### [PROBLEM STATEMENT]
Each line with the string "Analysis" is to be copied from the records below.

■ ■ ■

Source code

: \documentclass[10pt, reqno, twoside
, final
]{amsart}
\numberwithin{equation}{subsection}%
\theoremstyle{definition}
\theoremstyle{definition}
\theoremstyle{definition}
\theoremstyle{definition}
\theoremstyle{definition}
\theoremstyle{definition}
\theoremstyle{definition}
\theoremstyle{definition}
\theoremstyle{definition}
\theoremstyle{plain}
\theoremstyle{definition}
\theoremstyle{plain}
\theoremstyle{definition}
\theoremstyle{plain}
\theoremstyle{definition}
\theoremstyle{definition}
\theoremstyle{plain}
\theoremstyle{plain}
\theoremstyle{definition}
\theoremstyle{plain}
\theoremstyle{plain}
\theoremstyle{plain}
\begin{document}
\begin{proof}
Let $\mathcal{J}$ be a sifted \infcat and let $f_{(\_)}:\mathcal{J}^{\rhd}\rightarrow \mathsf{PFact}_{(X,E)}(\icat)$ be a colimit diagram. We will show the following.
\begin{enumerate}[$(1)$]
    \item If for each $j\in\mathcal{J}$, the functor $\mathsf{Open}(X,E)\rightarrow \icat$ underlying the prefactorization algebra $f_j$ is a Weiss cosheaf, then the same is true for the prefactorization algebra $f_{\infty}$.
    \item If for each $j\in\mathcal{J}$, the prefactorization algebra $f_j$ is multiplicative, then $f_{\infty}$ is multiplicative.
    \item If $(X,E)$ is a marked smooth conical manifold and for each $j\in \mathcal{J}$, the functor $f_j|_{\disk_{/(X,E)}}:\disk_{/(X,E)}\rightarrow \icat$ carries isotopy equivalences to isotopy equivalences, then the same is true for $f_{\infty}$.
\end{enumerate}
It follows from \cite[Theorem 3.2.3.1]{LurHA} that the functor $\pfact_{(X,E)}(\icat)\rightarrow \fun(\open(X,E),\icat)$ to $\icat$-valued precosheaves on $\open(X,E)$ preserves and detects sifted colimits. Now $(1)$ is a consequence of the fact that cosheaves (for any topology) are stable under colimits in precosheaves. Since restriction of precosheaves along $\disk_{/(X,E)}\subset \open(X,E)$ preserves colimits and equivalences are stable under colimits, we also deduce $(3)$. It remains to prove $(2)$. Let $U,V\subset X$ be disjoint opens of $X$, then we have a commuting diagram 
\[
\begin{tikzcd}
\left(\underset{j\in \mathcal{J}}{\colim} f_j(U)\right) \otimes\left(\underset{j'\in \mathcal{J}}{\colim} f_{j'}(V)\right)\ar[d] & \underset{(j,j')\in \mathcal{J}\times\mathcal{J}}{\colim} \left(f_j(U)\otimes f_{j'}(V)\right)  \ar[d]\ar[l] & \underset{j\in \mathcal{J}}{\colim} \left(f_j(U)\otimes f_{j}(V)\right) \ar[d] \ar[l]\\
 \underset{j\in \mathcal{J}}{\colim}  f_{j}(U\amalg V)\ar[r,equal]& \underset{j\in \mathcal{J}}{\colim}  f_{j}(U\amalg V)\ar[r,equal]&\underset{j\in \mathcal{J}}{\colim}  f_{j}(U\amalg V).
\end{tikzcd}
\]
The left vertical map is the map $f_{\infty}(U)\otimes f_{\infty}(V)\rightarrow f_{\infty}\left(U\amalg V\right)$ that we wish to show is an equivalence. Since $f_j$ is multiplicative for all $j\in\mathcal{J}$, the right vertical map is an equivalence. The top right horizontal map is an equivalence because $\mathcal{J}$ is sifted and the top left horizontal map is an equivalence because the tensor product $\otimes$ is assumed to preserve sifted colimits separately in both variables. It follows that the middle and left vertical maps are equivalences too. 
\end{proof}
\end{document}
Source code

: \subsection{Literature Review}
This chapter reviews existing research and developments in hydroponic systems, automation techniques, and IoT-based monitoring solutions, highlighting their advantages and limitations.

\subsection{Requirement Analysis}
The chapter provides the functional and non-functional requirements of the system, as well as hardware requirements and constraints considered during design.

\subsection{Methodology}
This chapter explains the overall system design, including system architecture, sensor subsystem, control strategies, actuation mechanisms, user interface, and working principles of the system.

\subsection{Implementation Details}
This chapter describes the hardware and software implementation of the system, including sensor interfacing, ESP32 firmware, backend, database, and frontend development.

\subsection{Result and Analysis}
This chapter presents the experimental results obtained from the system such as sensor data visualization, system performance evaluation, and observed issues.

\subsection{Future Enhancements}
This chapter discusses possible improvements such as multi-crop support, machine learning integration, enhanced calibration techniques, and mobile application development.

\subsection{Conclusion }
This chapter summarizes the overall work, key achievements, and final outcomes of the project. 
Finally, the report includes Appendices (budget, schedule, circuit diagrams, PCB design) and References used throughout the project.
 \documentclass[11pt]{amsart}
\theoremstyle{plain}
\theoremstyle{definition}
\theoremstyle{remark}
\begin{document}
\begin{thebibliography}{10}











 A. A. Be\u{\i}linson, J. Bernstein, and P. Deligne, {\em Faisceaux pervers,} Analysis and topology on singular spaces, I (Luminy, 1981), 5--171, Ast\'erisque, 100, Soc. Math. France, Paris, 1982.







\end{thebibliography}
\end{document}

■ ■ ■

### [ANSWER SPACE]
\subsection{Requirement Analysis}
\subsection{Result and Analysis}
 A. A. Be\u{\i}linson, J. Bernstein, and P. Deligne, {\em Faisceaux pervers,} Analysis and topology on singular spaces, I (Luminy, 1981), 5--171, Ast\'erisque, 100, Soc. Math. France, Paris, 1982.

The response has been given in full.